Correct, pretty cool stuff. It's the same process used on sport boats panels, etc etc. pretty cheap to do as well. Not the most durable but not crappy either. 

Of course if you can do a real carbon fiber panel and already have the stuff that would be my choice.


----------



## cutrunner

This ain't AutoZone, fake carbon fiber isn't welcome here lol.
I guess its real carbon fiber.


----------



## Recidivists

Oh, shizznit. A dark carbon fiber panel would be nice. 
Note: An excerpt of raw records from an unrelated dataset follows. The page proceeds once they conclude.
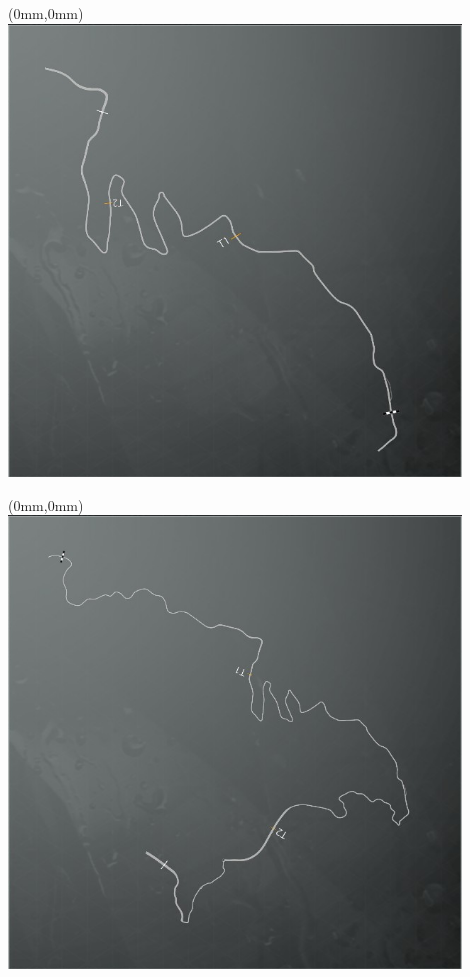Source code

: \null\newpage
\begin{textblock*}{30mm}(0mm,0mm)%
\includegraphics[width=120mm]{TR/2015-05-20_00004.png}
\end{textblock*}
\null\newpage
\begin{textblock*}{30mm}(0mm,0mm)%
\includegraphics[width=120mm]{TR/2015-05-20_00006.png}
\end{textblock*}
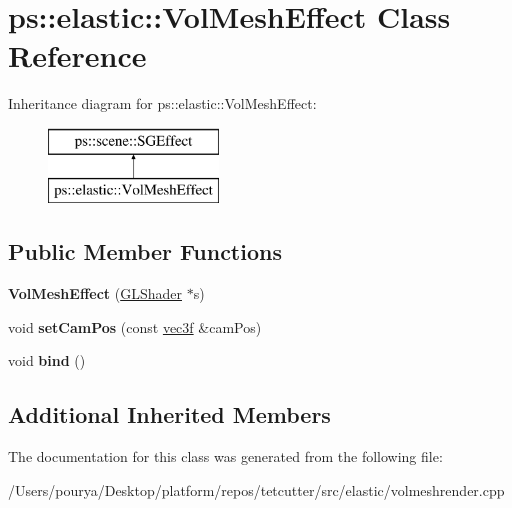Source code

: \hypertarget{classps_1_1elastic_1_1VolMeshEffect}{}\section{ps\+:\+:elastic\+:\+:Vol\+Mesh\+Effect Class Reference}
\label{classps_1_1elastic_1_1VolMeshEffect}
Inheritance diagram for ps\+:\+:elastic\+:\+:Vol\+Mesh\+Effect\+:\begin{figure}[H]
\begin{center}
\leavevmode
\includegraphics[height=2.000000cm]{classps_1_1elastic_1_1VolMeshEffect}
\end{center}
\end{figure}
\subsection*{Public Member Functions}
\begin{DoxyCompactItemize}
\item 
\hypertarget{classps_1_1elastic_1_1VolMeshEffect_a5da356c1f7bc055978c505098cc9bf47}{}{\bfseries Vol\+Mesh\+Effect} (\hyperlink{classps_1_1opengl_1_1GLShader}{G\+L\+Shader} $\ast$s)\label{classps_1_1elastic_1_1VolMeshEffect_a5da356c1f7bc055978c505098cc9bf47}

\item 
\hypertarget{classps_1_1elastic_1_1VolMeshEffect_aa4590c1fec05b90cb664bd85513e42af}{}void {\bfseries set\+Cam\+Pos} (const \hyperlink{classps_1_1base_1_1Vec3}{vec3f} \&cam\+Pos)\label{classps_1_1elastic_1_1VolMeshEffect_aa4590c1fec05b90cb664bd85513e42af}

\item 
\hypertarget{classps_1_1elastic_1_1VolMeshEffect_a5f7ff629a210128eba78ee0923a5d283}{}void {\bfseries bind} ()\label{classps_1_1elastic_1_1VolMeshEffect_a5f7ff629a210128eba78ee0923a5d283}

\end{DoxyCompactItemize}
\subsection*{Additional Inherited Members}


The documentation for this class was generated from the following file\+:\begin{DoxyCompactItemize}
\item 
/\+Users/pourya/\+Desktop/platform/repos/tetcutter/src/elastic/volmeshrender.\+cpp\end{DoxyCompactItemize}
Just playing with your beauty of a boat.

Do what you want. It's already eye candy.


----------



## cutrunner

I've never used carbon fiber yet but I imagine a flat "mold" can't be hard..
I still like the way cleared teak looks, just dont think it belongs on this boat.


----------



## Dmagee

I like the aft LEDs, do you have any pix of how you mounted the troling motor? Did you get rid of the bow cleat? 

I got one of those fusion Bluetooth recivers for free for the Parker. It works great but I have a satolite texting unit so I have to use an iPod on one and a iPhone on the other so I can use them at the same time.

Big boat problems! 

I'm thinking about getting another and wiring it direct to the amp on the Hobie and go headless. Don't know if it will work but if it keeps the dash clean it's worth the try.

Carbon would look good but how do you keep it from turning yellow?


----------



## cutrunner

I can take a few pics of the trolling motor setup for you I just used a quick release and moved the cleat a couple inches over to clear the trolling motor.
I dont have a stereo head unit, only the fusion bluetooth plugged right into the amp. Simple and clean.
My skiff stays in my garage Always unless I'm using it so sunlight isn't a big problem but the resin is a special clear resin with UV inhibitors. 
Theres led's in the bow too


----------



## zlenart1

This thread definitely peaked my interest because I just spent the past hour and a half going through it. I'm now really considering selling my gheenoe classic to try to find one of these but I saw you mention different builds the omin-build and other ones. Where can I find the info I need to tell these apart to make sure I don't buy one of the crappier ones?


----------



## Dmagee

If the hull number starts with CCM or HCC it was built by hobie. If it starts with SIG it was built by Omni. Omni built more power skiffs than any one else. 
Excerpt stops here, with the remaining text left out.